Venous Circulation of the Brain
The venous system drains deoxygenated blood and metabolic byproducts from the brain.
Blood flows from:
- superficial and deep cerebral veins
→ into large dural venous sinuses
→ and finally into the internal jugular veins
Unlike arteries, cerebral veins:
- have thin walls
- lack valves
- are highly dependent on pressure balance inside the skull
Proper venous drainage is essential for maintaining normal intracranial pressure.
Dural Venous Sinuses
Dural venous sinuses are large venous channels located between the layers of the dura mater.
They collect deoxygenated blood from the superficial and deep veins of the brain and serve as the main pathways for venous drainage.
Blood from the dural sinuses ultimately drains into the internal jugular veins.
These sinuses do not have valves, and their function depends on normal intracranial pressure and unobstructed flow, which is essential for maintaining healthy brain circulation.

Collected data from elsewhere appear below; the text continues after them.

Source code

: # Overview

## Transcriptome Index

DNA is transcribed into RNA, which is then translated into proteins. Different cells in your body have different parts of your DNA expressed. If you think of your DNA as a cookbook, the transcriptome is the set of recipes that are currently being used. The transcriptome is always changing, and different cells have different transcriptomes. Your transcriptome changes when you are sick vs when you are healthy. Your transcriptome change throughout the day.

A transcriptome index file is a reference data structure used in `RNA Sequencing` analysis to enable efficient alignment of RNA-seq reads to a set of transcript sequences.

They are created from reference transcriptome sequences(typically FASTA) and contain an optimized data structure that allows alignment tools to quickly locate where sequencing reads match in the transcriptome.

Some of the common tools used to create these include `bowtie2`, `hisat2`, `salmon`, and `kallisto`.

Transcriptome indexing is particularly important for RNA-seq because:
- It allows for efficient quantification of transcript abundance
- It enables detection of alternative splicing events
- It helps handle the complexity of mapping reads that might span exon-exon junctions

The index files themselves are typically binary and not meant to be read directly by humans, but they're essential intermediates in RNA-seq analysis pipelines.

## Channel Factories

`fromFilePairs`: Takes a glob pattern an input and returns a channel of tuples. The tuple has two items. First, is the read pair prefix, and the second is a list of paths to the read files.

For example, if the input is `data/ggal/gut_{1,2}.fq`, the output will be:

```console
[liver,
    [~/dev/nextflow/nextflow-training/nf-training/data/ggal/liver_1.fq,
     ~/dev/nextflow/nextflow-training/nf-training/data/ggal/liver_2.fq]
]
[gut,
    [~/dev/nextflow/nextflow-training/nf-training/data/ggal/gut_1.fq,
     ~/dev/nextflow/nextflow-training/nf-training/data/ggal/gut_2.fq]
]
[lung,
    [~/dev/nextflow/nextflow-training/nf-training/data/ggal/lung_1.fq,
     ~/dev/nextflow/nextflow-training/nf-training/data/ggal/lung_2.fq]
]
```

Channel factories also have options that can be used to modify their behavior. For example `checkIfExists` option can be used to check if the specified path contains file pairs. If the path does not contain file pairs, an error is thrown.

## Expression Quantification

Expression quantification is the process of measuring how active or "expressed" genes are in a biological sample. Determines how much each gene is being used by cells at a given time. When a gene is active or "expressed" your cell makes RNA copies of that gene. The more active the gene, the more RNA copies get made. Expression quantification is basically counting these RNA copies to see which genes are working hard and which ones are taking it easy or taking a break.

Image: The cerebral venous system — veins draining blood from the brain into the dural venous sinuses, which converge to transport all venous blood into the internal jugular vein.
Clinical Importance of Cerebral Circulation
Disorders of cerebral circulation may result in:
- ischemic or hemorrhagic stroke
- transient ischemic attacks
- cerebral venous thrombosis
- increased intracranial pressure
- ruptured brain aneurysm
- spontaneous intracerebral hemorrhage
Understanding cerebral blood circulation helps explain many neurological symptoms and guides diagnostic and therapeutic decisions.